Defendants move pursuant to Fed.R. Civ.P. 12(b)(1) and 12(b)(6), to dismiss plaintiffs’ amended complaint, and for other relief. For the reasons stated below, the court grants the motions in part and denies them in part.
Background 1
Plaintiffs Annette Streeter and Ivette Ellis 2 are women who were terminated in early 1988 from an electrician’s apprenticeship program (the “Apprenticeship Program”). Defendant Local Union No. 3 of the International Brotherhood of Electrical Workers (“Local 3”) is a labor union representing electricians in the New York metropolitan area. Defendants New York Electrical Contractors Association, Inc. (“NYE-CA”) and Association of Electrical Contractors, Inc. (“AEC”) are both associations of electrical contractors doing business in the New York metropolitan area, organized for the purpose of representing these contractors in their collective bargaining agreements with labor unions. Defendant Joint Industry Board of the Electrical Industry (“JIB”) is an entity established pursuant to collective bargaining agreements among defendants Local 3, NYECA and AEC for the purpose of supervising the Apprenticeship Program. Fifteen of JIB’s thirty-one members are appointed by and are members of Local 3, seven are appointed by and are members of NYECA, and two are appointed by and are members of AEC. JIB appoints a Joint Apprenticeship Committee that is responsible for the day-to-day supervision of the Apprenticeship Program.

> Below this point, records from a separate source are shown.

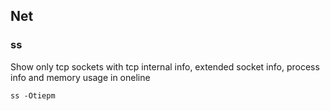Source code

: ## Net
### ss
Show only tcp sockets with tcp internal info, extended socket info, process info and memory usage in oneline
```
ss -Otiepm
```
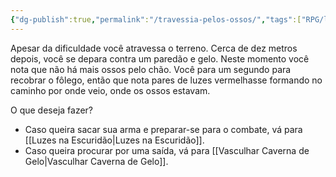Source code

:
 ```yaml
---
{"dg-publish":true,"permalink":"/travessia-pelos-ossos/","tags":["RPG/livro-jogo/Draegeni/story-points"],"created":"2024-12-23T15:31:01.617-05:00","updated":"2024-12-23T15:59:14.473-05:00"}
---
```



Apesar da dificuldade você atravessa o terreno. Cerca de dez metros depois, você se depara contra um paredão e gelo. Neste momento você nota que não há mais ossos pelo chão. Você para um segundo para recobrar o fôlego, então que nota pares de luzes vermelhasse formando no caminho por onde veio, onde os ossos estavam.

O que deseja fazer?

- Caso queira sacar sua arma e preparar-se para o combate, vá para [[Luzes na Escuridão\|Luzes na Escuridão]].
- Caso queira procurar por uma saída, vá para [[Vasculhar Caverna de Gelo\|Vasculhar Caverna de Gelo]].
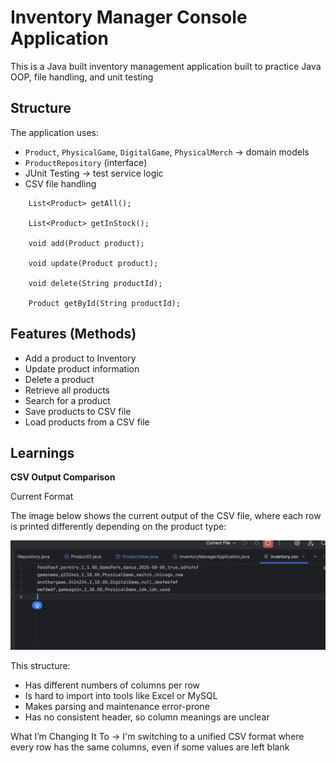 # Inventory Manager Console Application
This is a Java built inventory management application built to practice Java OOP, file handling, and unit testing

## Structure

The application uses:
- `Product`, `PhysicalGame`, `DigitalGame`, `PhysicalMerch` -> domain models
- `ProductRepository` (interface)
- JUnit Testing -> test service logic
- CSV file handling
```
    List<Product> getAll();

    List<Product> getInStock();

    void add(Product product);

    void update(Product product);

    void delete(String productId);

    Product getById(String productId);
```

## Features (Methods)
- Add a product to Inventory
- Update product information
- Delete a product
- Retrieve all products
- Search for a product
- Save products to CSV file
- Load products from a CSV file

## Learnings
**CSV Output Comparison**

Current Format

The image below shows the current output of the CSV file, where each row is printed differently depending on the product type:

![CSV example showing mismatched rows](images/csvnotesimg.png)

This structure:
- Has different numbers of columns per row
- Is hard to import into tools like Excel or MySQL
- Makes parsing and maintenance error-prone
- Has no consistent header, so column meanings are unclear


What I’m Changing It To -> I'm switching to a unified CSV format where every row has the same columns, even if some values are left blank
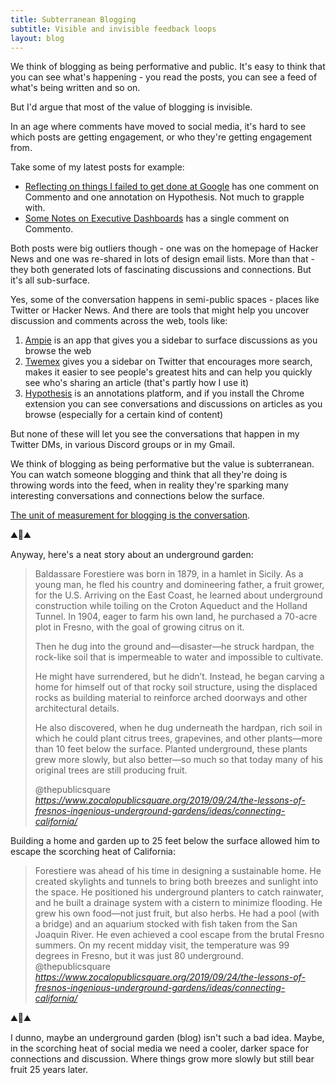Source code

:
 ```yaml
---
title: Subterranean Blogging
subtitle: Visible and invisible feedback loops
layout: blog
---
```


We think of blogging as being performative and public. It's easy to think that you can see what's happening - you read the posts, you can see a feed of what's being written and so on.

But I'd argue that most of the value of blogging is invisible.

In an age where comments have moved to social media, it's hard to see which posts are getting engagement, or who they're getting engagement from.

Take some of my latest posts for example:

* [Reflecting on things I failed to get done at Google](https://sepiabrown.github.io/2022/05/12/google-ideas/) has one comment on Commento and one annotation on Hypothesis. Not much to grapple with.
* [Some Notes on Executive Dashboards](https://sepiabrown.github.io/2022/05/06/executive-dashboards/) has a single comment on Commento.

Both posts were big outliers though - one was on the homepage of Hacker News and one was re-shared in lots of design email lists. More than that - they both generated lots of fascinating discussions and connections. But it's all sub-surface.

Yes, some of the conversation happens in semi-public spaces - places like Twitter or Hacker News. And there are tools that might help you uncover discussion and comments across the web, tools like:

1. [Ampie](https://ampie.app/) is an app that gives you a sidebar to surface discussions as you browse the web
2. [Twemex](https://twemex.app/) gives you a sidebar on Twitter that encourages more search, makes it easier to see people's greatest hits and can help you quickly see who's sharing an article (that's partly how I use it)
3. [Hypothesis](https://web.hypothes.is/) is an annotations platform, and if you install the Chrome extension you can see conversations and discussions on articles as you browse (especially for a certain kind of content)

But none of these will let you see the conversations that happen in my Twitter DMs, in various Discord groups or in my Gmail.

We think of blogging as being performative but the value is subterranean. You can watch someone blogging and think that all they're doing is throwing words into the feed, when in reality they're sparking many interesting conversations and connections below the surface.

[The unit of measurement for blogging is the conversation](https://sepiabrown.github.io/2022/05/20/streaks/).

⛰️🌿⛰️

Anyway, here's a neat story about an underground garden:

<blockquote class="quoteback" darkmode="" data-title="The%20Lessons%20of%20Fresno%E2%80%99s%20Ingenious%20Underground%20Gardens%20%7C%20Connecting%20California%20%7C%20Z%C3%B3calo%20Public%20Square" data-author="@thepublicsquare" cite="https://www.zocalopublicsquare.org/2019/09/24/the-lessons-of-fresnos-ingenious-underground-gardens/ideas/connecting-california/">
<p>Baldassare Forestiere was born in 1879, in a hamlet in Sicily. As a young man, he fled his country and domineering father, a fruit grower, for the U.S. Arriving on the East Coast, he learned about underground construction while toiling on the Croton Aqueduct and the Holland Tunnel. In 1904, eager to farm his own land, he purchased a 70-acre plot in Fresno, with the goal of growing citrus on it.</p>
<p>Then he dug into the ground and—disaster—he struck hardpan, the rock-like soil that is impermeable to water and impossible to cultivate. </p>
<p>He might have surrendered, but he didn’t. Instead, he began carving a home for himself out of that rocky soil structure, using the displaced rocks as building material to reinforce arched doorways and other architectural details. </p>
<p>He also discovered, when he dug underneath the hardpan, rich soil in which he could plant citrus trees, grapevines, and other plants—more than 10 feet below the surface. Planted underground, these plants grew more slowly, but also better—so much so that today many of his original trees are still producing fruit.</p>
<footer>@thepublicsquare <cite><a href="https://www.zocalopublicsquare.org/2019/09/24/the-lessons-of-fresnos-ingenious-underground-gardens/ideas/connecting-california/">https://www.zocalopublicsquare.org/2019/09/24/the-lessons-of-fresnos-ingenious-underground-gardens/ideas/connecting-california/</a></cite></footer>
</blockquote>
<script note="" src="https://cdn.jsdelivr.net/gh/Blogger-Peer-Review/quotebacks@1/quoteback.js"></script>

Building a home and garden up to 25 feet below the surface allowed him to escape the scorching heat of California:

<blockquote class="quoteback" darkmode="" data-title="The%20Lessons%20of%20Fresno%E2%80%99s%20Ingenious%20Underground%20Gardens%20%7C%20Connecting%20California%20%7C%20Z%C3%B3calo%20Public%20Square" data-author="@thepublicsquare" cite="https://www.zocalopublicsquare.org/2019/09/24/the-lessons-of-fresnos-ingenious-underground-gardens/ideas/connecting-california/">
Forestiere was ahead of his time in designing a sustainable home. He created skylights and tunnels to bring both breezes and sunlight into the space. He positioned his underground planters to catch rainwater, and he built a drainage system with a cistern to minimize flooding. He grew his own food—not just fruit, but also herbs. He had a pool (with a bridge) and an aquarium stocked with fish taken from the San Joaquin River. He even achieved a cool escape from the brutal Fresno summers. On my recent midday visit, the temperature was 99 degrees in Fresno, but it was just 80 underground.
<footer>@thepublicsquare <cite><a href="https://www.zocalopublicsquare.org/2019/09/24/the-lessons-of-fresnos-ingenious-underground-gardens/ideas/connecting-california/">https://www.zocalopublicsquare.org/2019/09/24/the-lessons-of-fresnos-ingenious-underground-gardens/ideas/connecting-california/</a></cite></footer>
</blockquote>
<script note="" src="https://cdn.jsdelivr.net/gh/Blogger-Peer-Review/quotebacks@1/quoteback.js"></script>

⛰️🌿⛰️

I dunno, maybe an underground garden (blog) isn't such a bad idea. Maybe, in the scorching heat of social media we need a cooler, darker space for connections and discussion. Where things grow more slowly but still bear fruit 25 years later.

The Apprenticeship Program is a four year training program that apprentice electricians must successfully complete in order to become full, journey-level members of Local 3. The Apprenticeship Program consists of both classroom instruction and placements at job sites with electrical contractors.
Plaintiffs allege that at several of their work site placements, they were subject to verbal and physical sexual harassment and other discriminatory treatment, including failure to provide separate changing facilities. Plaintiffs allege that they were discriminatorily terminated by the electrical contractors on several of these work sites, and then discriminatorily terminated from the Apprenticeship Program.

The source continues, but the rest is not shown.